(Source texts of formatted documents)
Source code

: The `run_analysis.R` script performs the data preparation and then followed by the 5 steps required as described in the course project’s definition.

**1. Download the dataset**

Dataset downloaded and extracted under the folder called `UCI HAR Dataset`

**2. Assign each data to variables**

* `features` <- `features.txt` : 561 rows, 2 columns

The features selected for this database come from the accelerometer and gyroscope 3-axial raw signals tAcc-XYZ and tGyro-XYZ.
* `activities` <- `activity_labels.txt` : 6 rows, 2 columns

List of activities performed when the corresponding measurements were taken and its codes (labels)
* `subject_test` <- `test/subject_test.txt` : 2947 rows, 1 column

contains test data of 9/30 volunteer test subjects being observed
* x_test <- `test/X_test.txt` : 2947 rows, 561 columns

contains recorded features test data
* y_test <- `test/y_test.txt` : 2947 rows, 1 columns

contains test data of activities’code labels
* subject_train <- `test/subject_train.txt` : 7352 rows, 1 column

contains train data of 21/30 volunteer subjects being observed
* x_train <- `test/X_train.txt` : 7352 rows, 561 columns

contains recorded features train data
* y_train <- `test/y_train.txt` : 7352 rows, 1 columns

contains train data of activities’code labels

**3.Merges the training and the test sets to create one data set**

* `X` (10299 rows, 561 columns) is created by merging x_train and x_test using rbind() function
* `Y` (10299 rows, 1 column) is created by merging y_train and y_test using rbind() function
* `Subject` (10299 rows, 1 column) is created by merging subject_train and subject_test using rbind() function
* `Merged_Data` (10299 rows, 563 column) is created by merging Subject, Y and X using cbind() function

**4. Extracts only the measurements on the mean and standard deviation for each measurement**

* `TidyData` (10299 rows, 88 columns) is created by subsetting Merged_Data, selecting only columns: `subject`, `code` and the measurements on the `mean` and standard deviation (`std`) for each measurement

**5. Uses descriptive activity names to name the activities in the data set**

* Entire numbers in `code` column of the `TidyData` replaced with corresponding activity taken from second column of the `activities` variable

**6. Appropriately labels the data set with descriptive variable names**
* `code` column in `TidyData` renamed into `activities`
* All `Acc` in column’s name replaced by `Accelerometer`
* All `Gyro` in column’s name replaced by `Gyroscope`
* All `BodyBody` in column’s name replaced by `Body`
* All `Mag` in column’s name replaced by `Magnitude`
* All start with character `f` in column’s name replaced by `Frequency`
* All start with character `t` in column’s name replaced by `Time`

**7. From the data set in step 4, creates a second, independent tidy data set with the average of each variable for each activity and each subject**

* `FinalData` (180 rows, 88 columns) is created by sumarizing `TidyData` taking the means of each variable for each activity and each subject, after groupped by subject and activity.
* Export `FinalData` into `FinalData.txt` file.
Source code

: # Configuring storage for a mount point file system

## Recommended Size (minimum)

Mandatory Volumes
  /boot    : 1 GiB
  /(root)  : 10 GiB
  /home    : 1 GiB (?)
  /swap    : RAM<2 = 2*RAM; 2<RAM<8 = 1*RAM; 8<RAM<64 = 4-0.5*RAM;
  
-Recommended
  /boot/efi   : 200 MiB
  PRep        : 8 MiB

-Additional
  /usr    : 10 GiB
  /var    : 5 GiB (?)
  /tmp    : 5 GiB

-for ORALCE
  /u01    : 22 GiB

Task directions => What is needed is a word-for-word copy of the records above, from the first line through the line that contains "data to variables**".

Finished task =>
Source code

: The `run_analysis.R` script performs the data preparation and then followed by the 5 steps required as described in the course project’s definition.

**1. Download the dataset**

Dataset downloaded and extracted under the folder called `UCI HAR Dataset`

**2. Assign each data to variables**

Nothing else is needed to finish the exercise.